All of the preceding experiments were performed using acute intoxication with MPTP. This toxin is often used as a model of PD; it is linked mechanistically to the disease because it is an inhibitor of complex I of the mitochondrial respiratory chain, and accidental ingestion of MPTP can cause human parkinsonism [22]. In recent years, however, the relevance of MPTP to sporadic PD has been questioned. We also studied an alternative model in which overexpression of alpha-synuclein, produced using an rAAV vector, leads to progressive dopaminergic degeneration [17].

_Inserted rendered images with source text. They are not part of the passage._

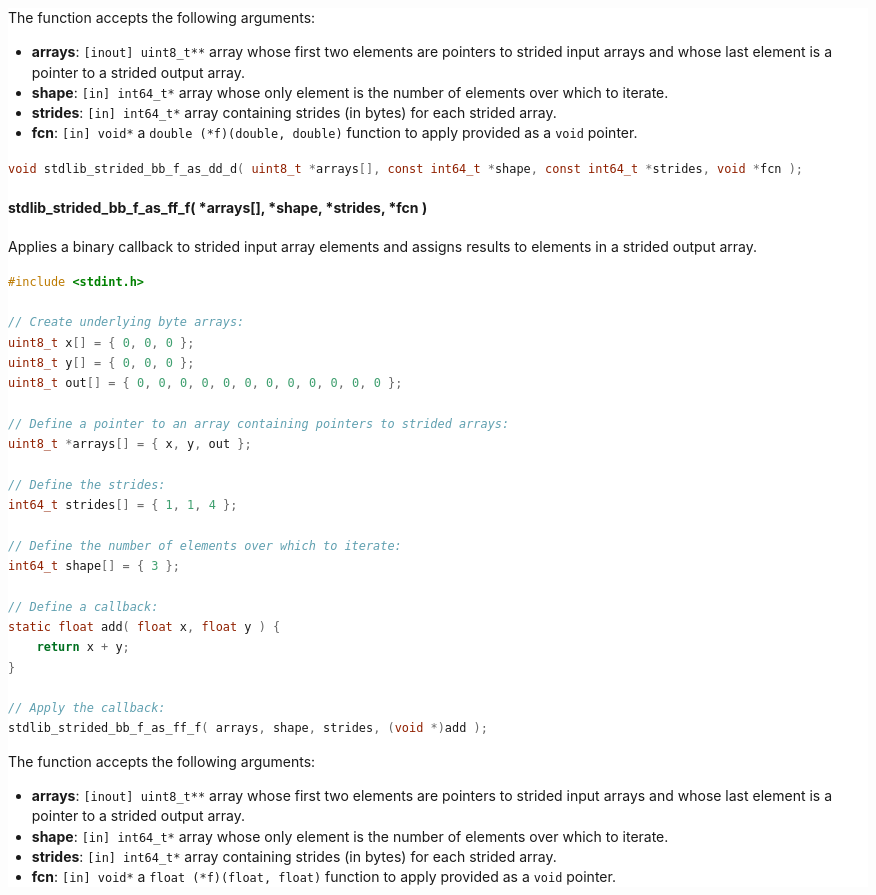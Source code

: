 The function accepts the following arguments:

-   **arrays**: `[inout] uint8_t**` array whose first two elements are pointers to strided input arrays and whose last element is a pointer to a strided output array.
-   **shape**: `[in] int64_t*` array whose only element is the number of elements over which to iterate.
-   **strides**: `[in] int64_t*` array containing strides (in bytes) for each strided array.
-   **fcn**: `[in] void*` a `double (*f)(double, double)` function to apply provided as a `void` pointer.

```c
void stdlib_strided_bb_f_as_dd_d( uint8_t *arrays[], const int64_t *shape, const int64_t *strides, void *fcn );
```

#### stdlib_strided_bb_f_as_ff_f( \*arrays\[], \*shape, \*strides, \*fcn )

Applies a binary callback to strided input array elements and assigns results to elements in a strided output array.

```c
#include <stdint.h>

// Create underlying byte arrays:
uint8_t x[] = { 0, 0, 0 };
uint8_t y[] = { 0, 0, 0 };
uint8_t out[] = { 0, 0, 0, 0, 0, 0, 0, 0, 0, 0, 0, 0 };

// Define a pointer to an array containing pointers to strided arrays:
uint8_t *arrays[] = { x, y, out };

// Define the strides:
int64_t strides[] = { 1, 1, 4 };

// Define the number of elements over which to iterate:
int64_t shape[] = { 3 };

// Define a callback:
static float add( float x, float y ) {
    return x + y;
}

// Apply the callback:
stdlib_strided_bb_f_as_ff_f( arrays, shape, strides, (void *)add );
```

The function accepts the following arguments:

-   **arrays**: `[inout] uint8_t**` array whose first two elements are pointers to strided input arrays and whose last element is a pointer to a strided output array.
-   **shape**: `[in] int64_t*` array whose only element is the number of elements over which to iterate.
-   **strides**: `[in] int64_t*` array containing strides (in bytes) for each strided array.
-   **fcn**: `[in] void*` a `float (*f)(float, float)` function to apply provided as a `void` pointer.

A total of 20 male hWT and 20 control (non-transgenic littermate) mice were injected unilaterally with either rAAV2-SYN or rAAV2-GFP. At 6 months post-treatment of rAAV2-SYN or rAAV2-GFP virus injection, we measured the TH positive neuron number by unbiased stereology. The number of the TH positive cell in SN of the rAAV2-SYN injected control (WT) animals was reduced by about 25%, similar to previously published experiments using this method. A similar degree of loss was observed in the hWT group, and no difference between the genotypes could be detected. ( Figure 8 ).
Figure 8. Quantification of TH positive cells in SN of rAAV-SYN and rAAV-GFP injected WT and hWT mice.
Total numbers of TH positive cells at 6 months after rAAV-SYN and rAAV-GFP injection were estimated by unbiased stereology. Data were reported as the mean±SEM. Figure 8B shows the differences in the number of TH cells between the rAAV-SYN and rAAV-GFP treatment groups expressed as a percentage of the AAV-GFP control groups. Two-way ANOVA (Figure 8A) and one-way ANOVA (Figure 8B) were used to assess significance. Bars with one or more stars are statistically significantly different from each other (*P<0.05; **P<0.01). Group N’s: WT-GFP (n = 10); WT-SYN (n = 9); HWT-GFP (n = 9); HWT-SYN (n = 8).
Discussion
In this study we evaluated the effects of the protein torsinA in several mouse models of PD, based either on intoxication with MPTP or overexpression of alpha-synuclein induced by an rAAV. We found no evidence for a protective effect of torsinA in any of these experiments. Using the acute MPTP model, neither rAAV induced nor transgenic overexpression of torsinA was protective, while deletion of the Dyt1 gene from dopamine neurons using AAV-Cre in a Dyt1-loxP mouse did not enhance sensitivity to MPTP. Transgenic expression of human torsinA also failed to protect against loss of TH positive neurons induced by rAAV mediated overexpression of alpha-synuclein. These negative data raise two critical questions about these experiments: have we effectively modified the expression of torsinA, and are the models themselves predictive of the potential effects of such manipulations in human PD?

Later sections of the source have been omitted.